* **Record extracts**
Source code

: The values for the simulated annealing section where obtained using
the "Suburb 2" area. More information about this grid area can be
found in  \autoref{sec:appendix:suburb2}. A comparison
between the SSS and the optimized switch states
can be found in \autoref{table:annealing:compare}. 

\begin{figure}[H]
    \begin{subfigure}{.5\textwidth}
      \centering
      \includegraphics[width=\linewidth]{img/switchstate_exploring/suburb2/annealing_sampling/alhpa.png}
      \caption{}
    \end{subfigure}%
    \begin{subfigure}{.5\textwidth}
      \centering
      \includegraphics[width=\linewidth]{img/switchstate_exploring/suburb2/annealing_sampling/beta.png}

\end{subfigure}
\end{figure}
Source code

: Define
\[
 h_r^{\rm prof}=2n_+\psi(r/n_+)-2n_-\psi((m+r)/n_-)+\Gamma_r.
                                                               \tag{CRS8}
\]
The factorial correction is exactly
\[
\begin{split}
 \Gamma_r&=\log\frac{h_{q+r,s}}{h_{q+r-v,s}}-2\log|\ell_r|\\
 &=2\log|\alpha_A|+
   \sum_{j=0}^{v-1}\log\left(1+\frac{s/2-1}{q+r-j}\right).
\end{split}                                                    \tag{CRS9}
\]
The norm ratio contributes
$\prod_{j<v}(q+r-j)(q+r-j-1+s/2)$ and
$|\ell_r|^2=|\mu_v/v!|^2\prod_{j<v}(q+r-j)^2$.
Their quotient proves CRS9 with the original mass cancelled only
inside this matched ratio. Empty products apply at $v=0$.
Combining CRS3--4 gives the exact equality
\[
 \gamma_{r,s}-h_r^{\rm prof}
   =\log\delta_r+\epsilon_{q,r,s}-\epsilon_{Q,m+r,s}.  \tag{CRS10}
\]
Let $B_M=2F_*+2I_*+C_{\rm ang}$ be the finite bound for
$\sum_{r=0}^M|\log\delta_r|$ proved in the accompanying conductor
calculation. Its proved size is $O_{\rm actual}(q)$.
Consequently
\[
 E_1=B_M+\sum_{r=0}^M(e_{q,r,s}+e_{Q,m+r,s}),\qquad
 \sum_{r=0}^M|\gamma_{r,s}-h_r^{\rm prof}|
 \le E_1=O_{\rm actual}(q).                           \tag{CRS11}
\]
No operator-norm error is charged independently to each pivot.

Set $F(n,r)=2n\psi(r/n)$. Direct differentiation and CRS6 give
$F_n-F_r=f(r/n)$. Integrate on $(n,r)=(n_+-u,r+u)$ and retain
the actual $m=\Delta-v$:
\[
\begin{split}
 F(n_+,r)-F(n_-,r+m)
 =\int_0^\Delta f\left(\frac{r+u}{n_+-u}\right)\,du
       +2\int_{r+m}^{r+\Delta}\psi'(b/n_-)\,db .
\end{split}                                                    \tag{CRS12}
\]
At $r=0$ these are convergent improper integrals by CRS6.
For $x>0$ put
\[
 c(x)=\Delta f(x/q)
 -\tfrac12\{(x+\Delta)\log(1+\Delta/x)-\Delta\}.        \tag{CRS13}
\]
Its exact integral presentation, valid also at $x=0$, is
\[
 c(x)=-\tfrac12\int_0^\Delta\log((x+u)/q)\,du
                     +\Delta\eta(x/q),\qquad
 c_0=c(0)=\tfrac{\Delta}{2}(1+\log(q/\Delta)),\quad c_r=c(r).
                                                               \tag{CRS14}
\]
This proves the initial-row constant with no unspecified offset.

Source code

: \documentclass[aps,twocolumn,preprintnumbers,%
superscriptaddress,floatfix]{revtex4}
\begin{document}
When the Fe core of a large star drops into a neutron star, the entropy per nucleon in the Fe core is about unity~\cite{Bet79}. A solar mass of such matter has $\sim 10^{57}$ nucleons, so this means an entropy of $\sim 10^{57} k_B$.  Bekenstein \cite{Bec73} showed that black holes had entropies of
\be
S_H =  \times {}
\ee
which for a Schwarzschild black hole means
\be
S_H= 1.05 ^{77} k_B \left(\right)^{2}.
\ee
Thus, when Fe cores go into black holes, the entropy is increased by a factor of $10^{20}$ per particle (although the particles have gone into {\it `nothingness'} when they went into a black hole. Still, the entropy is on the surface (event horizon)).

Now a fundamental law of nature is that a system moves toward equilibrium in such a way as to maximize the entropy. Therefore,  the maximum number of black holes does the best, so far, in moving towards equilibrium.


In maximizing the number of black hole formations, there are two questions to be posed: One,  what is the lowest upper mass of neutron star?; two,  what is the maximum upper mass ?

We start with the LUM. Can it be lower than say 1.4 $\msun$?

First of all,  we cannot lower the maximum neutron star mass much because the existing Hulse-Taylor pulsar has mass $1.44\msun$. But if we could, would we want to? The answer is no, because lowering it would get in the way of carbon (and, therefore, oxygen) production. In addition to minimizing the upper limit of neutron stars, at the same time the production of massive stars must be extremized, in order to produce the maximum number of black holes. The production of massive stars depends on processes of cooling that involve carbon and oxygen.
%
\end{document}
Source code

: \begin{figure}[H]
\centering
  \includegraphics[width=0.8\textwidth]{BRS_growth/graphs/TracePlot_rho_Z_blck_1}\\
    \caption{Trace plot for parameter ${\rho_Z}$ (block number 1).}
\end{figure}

* **Goal of the exercise**
In the entries above, find each line containing the string "split" and copy it.

* **Task result**
\begin{split}
\end{split}                                                    \tag{CRS9}
\begin{split}
\end{split}                                                    \tag{CRS12}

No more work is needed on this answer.